Strong Side / Weak Side: This may be common knowledge to some and new to others. Also maybe my use of the terminology could be throwing people off a bit (Strong / Weak... I just came up with this, I am not sure anyone thinks of it this way)

The image above describes it though. You have one side with resting orders 10-20 levels out and the other side with nothing. As you can't submit limit long orders above the market, or limit short orders below the market, your only option for this (Weak side) is to just wait until the new level is created and then submit. So the weak side will typically spontaneous pick up new limit orders, whereas the strong side will just bring down orders from levels further out that move. So what I have observed is the following 2 points that everyone should know.

1. The weak side will have thinner volume naturally, which improves your chances of getting filled considerably.
2. Also by having thin volume, you have a much higher chance of this side breaking against you after you get filled.

So this double edge sword creates a paradox. Do you want to get the most possible fills / trades, or do you want to protect your P&L by not being on the side most likely to break. So my quest in my recent project was to find a way to thread the proverbial needle of doom and have my cake and eat it to. Ambitious? Sure, Stupid? Probably. Advisable? No. I wouldn't recommend anyone try this. It is like playing Tetris on level 120 while drunk.

Now to the results of my research (Excel file enclosed)

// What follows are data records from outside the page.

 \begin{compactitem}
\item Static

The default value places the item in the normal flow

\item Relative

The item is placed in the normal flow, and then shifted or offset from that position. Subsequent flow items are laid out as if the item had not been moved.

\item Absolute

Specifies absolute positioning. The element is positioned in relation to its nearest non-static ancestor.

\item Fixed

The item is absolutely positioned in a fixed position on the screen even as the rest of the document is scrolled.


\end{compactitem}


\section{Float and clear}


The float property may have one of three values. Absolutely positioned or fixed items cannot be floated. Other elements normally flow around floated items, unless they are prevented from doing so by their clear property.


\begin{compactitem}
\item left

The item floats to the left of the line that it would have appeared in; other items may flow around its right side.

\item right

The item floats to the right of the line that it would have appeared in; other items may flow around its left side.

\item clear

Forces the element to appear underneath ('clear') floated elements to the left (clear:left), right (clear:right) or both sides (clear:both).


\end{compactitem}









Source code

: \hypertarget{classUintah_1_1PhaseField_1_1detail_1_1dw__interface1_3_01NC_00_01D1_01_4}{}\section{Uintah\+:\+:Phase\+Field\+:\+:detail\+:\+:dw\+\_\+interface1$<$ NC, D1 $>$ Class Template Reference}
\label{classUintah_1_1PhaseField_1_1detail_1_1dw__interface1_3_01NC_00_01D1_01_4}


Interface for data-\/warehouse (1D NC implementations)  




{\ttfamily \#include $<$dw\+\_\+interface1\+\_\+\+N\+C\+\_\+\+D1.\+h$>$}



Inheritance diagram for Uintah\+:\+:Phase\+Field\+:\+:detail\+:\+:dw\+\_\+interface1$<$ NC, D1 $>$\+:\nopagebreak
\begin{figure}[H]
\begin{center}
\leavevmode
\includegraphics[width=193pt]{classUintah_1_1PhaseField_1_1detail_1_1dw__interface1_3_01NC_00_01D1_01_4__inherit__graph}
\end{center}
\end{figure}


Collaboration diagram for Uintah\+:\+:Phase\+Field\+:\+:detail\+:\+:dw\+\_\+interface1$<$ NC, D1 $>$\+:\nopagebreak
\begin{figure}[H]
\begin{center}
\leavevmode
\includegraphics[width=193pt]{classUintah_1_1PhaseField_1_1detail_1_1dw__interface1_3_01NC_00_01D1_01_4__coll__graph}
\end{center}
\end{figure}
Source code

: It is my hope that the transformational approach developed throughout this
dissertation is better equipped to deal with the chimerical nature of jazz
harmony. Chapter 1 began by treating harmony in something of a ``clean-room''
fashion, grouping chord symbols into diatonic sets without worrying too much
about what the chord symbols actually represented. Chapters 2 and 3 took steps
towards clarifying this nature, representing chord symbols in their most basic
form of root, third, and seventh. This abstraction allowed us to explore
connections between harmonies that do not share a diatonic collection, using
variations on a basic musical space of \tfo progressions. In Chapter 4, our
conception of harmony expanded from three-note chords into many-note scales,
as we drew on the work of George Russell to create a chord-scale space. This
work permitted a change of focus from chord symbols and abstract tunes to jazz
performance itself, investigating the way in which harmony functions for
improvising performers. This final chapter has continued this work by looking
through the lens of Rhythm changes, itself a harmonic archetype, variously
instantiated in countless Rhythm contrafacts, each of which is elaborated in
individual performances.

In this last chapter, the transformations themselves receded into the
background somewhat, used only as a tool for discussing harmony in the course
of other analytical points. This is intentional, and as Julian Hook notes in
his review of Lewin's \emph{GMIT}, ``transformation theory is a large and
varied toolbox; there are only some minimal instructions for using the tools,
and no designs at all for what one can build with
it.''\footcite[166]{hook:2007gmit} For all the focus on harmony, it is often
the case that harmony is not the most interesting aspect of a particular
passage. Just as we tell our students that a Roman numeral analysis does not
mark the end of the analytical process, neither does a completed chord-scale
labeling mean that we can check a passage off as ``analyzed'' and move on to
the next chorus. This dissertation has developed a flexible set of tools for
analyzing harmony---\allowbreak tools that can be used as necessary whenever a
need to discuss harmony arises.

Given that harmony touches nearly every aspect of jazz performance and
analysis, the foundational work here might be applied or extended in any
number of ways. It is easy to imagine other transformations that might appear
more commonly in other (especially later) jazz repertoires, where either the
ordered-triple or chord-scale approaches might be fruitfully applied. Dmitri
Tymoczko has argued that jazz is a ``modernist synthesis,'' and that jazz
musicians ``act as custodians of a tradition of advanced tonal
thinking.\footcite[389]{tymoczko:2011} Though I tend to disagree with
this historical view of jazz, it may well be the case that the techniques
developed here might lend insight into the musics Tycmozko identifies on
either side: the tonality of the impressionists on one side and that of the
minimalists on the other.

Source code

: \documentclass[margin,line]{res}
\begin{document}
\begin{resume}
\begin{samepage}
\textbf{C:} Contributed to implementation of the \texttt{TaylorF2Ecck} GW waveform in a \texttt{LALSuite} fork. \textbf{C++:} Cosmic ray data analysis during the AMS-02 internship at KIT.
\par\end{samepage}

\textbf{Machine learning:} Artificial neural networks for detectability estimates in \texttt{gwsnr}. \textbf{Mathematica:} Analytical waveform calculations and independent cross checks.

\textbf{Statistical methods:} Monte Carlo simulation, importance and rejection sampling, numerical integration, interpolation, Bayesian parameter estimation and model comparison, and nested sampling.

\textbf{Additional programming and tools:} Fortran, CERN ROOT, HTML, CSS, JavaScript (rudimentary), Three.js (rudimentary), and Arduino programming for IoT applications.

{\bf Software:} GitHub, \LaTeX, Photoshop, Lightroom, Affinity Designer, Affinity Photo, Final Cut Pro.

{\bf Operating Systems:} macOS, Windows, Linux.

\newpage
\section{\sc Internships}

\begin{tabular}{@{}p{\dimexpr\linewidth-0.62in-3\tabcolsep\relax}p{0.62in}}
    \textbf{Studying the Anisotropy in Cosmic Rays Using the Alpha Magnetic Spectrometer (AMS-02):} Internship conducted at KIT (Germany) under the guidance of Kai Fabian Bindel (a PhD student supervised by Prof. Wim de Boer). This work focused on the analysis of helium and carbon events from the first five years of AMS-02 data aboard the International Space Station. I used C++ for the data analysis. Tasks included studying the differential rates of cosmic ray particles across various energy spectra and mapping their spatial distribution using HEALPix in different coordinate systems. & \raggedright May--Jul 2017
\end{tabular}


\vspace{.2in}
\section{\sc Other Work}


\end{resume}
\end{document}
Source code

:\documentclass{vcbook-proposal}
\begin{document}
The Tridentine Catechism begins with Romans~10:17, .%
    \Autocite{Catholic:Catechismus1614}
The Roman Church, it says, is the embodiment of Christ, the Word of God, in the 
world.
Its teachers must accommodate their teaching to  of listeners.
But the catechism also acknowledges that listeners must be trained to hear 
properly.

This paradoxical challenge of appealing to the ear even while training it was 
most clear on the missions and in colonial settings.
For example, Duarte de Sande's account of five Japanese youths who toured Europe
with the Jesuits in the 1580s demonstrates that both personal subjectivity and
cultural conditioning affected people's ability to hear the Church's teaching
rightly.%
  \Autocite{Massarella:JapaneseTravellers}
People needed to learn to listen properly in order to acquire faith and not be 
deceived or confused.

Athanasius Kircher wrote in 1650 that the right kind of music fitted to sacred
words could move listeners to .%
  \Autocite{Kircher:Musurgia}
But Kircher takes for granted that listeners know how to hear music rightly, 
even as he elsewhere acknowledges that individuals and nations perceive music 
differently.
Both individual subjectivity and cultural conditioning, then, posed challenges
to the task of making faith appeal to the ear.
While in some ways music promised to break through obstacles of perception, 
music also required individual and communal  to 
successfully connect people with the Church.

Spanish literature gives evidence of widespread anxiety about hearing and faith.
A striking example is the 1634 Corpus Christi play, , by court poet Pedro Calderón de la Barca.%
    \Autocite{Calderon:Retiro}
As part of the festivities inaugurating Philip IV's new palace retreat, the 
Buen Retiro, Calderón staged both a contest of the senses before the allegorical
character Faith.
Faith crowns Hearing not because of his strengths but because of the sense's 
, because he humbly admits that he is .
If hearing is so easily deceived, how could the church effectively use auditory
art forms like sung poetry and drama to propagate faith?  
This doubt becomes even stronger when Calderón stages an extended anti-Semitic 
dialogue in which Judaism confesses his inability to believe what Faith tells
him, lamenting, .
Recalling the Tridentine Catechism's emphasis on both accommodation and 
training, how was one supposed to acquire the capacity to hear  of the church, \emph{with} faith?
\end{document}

I consolidated over 2,000 price level changes down to just a few specific variables that I could run simulations on in excel.

1. Starting level change: (Was the newly created level up or down from the previous level) This identifies the weak side / strong side. If the new level moved up it would be considered a weak side to submit a buy order, but strong side to submit a sell order. The image above along with my previous explanation will hopefully give this context.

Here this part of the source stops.